Problem to solve
An exact retyping of every record is required.

Data supplied
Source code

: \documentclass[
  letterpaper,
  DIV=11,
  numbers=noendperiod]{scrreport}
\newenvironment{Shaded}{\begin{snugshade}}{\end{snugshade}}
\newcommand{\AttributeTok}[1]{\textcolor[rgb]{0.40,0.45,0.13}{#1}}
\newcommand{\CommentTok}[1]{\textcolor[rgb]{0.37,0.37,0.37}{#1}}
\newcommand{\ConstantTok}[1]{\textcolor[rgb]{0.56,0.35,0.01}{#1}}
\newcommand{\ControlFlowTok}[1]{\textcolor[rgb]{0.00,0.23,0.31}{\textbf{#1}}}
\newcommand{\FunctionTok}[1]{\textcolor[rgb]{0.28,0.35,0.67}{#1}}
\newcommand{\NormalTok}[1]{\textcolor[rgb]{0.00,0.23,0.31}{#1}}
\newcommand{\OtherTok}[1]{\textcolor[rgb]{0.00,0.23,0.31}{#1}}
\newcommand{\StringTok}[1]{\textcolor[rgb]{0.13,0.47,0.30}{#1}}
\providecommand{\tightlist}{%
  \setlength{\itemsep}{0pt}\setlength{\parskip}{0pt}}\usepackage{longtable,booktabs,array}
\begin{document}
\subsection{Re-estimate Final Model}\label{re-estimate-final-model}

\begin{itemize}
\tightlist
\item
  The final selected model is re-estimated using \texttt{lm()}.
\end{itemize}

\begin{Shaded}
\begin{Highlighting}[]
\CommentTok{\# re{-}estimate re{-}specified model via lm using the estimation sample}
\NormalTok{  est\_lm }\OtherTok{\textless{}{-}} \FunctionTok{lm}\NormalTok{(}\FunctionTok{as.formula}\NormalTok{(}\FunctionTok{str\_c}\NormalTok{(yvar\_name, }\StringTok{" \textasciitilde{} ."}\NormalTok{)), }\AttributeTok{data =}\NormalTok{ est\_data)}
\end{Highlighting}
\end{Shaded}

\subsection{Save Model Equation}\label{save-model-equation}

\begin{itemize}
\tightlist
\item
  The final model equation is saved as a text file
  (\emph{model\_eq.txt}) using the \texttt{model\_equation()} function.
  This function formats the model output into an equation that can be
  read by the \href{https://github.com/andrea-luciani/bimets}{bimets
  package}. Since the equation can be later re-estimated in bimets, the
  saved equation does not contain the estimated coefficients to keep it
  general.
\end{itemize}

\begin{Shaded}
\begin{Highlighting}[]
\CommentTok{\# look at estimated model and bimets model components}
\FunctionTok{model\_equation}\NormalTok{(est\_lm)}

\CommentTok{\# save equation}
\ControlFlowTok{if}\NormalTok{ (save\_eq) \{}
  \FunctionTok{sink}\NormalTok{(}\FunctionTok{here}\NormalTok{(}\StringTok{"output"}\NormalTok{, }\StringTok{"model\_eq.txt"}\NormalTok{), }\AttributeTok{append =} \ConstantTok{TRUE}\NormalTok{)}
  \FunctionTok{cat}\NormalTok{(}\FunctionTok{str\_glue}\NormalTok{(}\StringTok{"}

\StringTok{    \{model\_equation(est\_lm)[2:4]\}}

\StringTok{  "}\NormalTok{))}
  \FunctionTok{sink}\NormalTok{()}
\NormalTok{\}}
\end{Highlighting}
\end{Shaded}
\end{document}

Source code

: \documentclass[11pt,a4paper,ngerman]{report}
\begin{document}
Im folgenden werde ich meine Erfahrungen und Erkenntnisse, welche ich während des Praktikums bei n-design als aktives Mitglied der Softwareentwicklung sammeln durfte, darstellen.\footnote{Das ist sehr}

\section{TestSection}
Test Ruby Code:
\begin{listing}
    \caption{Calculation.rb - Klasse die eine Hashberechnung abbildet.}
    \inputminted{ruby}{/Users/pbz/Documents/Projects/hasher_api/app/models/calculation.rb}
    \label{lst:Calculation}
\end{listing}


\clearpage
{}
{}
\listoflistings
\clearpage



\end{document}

Problem solution
Source code

: \documentclass[
  letterpaper,
  DIV=11,
  numbers=noendperiod]{scrreport}
\newenvironment{Shaded}{\begin{snugshade}}{\end{snugshade}}
\newcommand{\AttributeTok}[1]{\textcolor[rgb]{0.40,0.45,0.13}{#1}}
\newcommand{\CommentTok}[1]{\textcolor[rgb]{0.37,0.37,0.37}{#1}}
\newcommand{\ConstantTok}[1]{\textcolor[rgb]{0.56,0.35,0.01}{#1}}
\newcommand{\ControlFlowTok}[1]{\textcolor[rgb]{0.00,0.23,0.31}{\textbf{#1}}}
\newcommand{\FunctionTok}[1]{\textcolor[rgb]{0.28,0.35,0.67}{#1}}
\newcommand{\NormalTok}[1]{\textcolor[rgb]{0.00,0.23,0.31}{#1}}
\newcommand{\OtherTok}[1]{\textcolor[rgb]{0.00,0.23,0.31}{#1}}
\newcommand{\StringTok}[1]{\textcolor[rgb]{0.13,0.47,0.30}{#1}}
\providecommand{\tightlist}{%
  \setlength{\itemsep}{0pt}\setlength{\parskip}{0pt}}\usepackage{longtable,booktabs,array}
\begin{document}
\subsection{Re-estimate Final Model}\label{re-estimate-final-model}

\begin{itemize}
\tightlist
\item
  The final selected model is re-estimated using \texttt{lm()}.
\end{itemize}

\begin{Shaded}
\begin{Highlighting}[]
\CommentTok{\# re{-}estimate re{-}specified model via lm using the estimation sample}
\NormalTok{  est\_lm }\OtherTok{\textless{}{-}} \FunctionTok{lm}\NormalTok{(}\FunctionTok{as.formula}\NormalTok{(}\FunctionTok{str\_c}\NormalTok{(yvar\_name, }\StringTok{" \textasciitilde{} ."}\NormalTok{)), }\AttributeTok{data =}\NormalTok{ est\_data)}
\end{Highlighting}
\end{Shaded}

\subsection{Save Model Equation}\label{save-model-equation}

\begin{itemize}
\tightlist
\item
  The final model equation is saved as a text file
  (\emph{model\_eq.txt}) using the \texttt{model\_equation()} function.
  This function formats the model output into an equation that can be
  read by the \href{https://github.com/andrea-luciani/bimets}{bimets
  package}. Since the equation can be later re-estimated in bimets, the
  saved equation does not contain the estimated coefficients to keep it
  general.
\end{itemize}

\begin{Shaded}
\begin{Highlighting}[]
\CommentTok{\# look at estimated model and bimets model components}
\FunctionTok{model\_equation}\NormalTok{(est\_lm)}

\CommentTok{\# save equation}
\ControlFlowTok{if}\NormalTok{ (save\_eq) \{}
  \FunctionTok{sink}\NormalTok{(}\FunctionTok{here}\NormalTok{(}\StringTok{"output"}\NormalTok{, }\StringTok{"model\_eq.txt"}\NormalTok{), }\AttributeTok{append =} \ConstantTok{TRUE}\NormalTok{)}
  \FunctionTok{cat}\NormalTok{(}\FunctionTok{str\_glue}\NormalTok{(}\StringTok{"}

\StringTok{    \{model\_equation(est\_lm)[2:4]\}}

\StringTok{  "}\NormalTok{))}
  \FunctionTok{sink}\NormalTok{()}
\NormalTok{\}}
\end{Highlighting}
\end{Shaded}
\end{document}

Source code

: \documentclass[11pt,a4paper,ngerman]{report}
\begin{document}
Im folgenden werde ich meine Erfahrungen und Erkenntnisse, welche ich während des Praktikums bei n-design als aktives Mitglied der Softwareentwicklung sammeln durfte, darstellen.\footnote{Das ist sehr}

\section{TestSection}
Test Ruby Code:
\begin{listing}
    \caption{Calculation.rb - Klasse die eine Hashberechnung abbildet.}
    \inputminted{ruby}{/Users/pbz/Documents/Projects/hasher_api/app/models/calculation.rb}
    \label{lst:Calculation}
\end{listing}


\clearpage
{}
{}
\listoflistings
\clearpage



\end{document}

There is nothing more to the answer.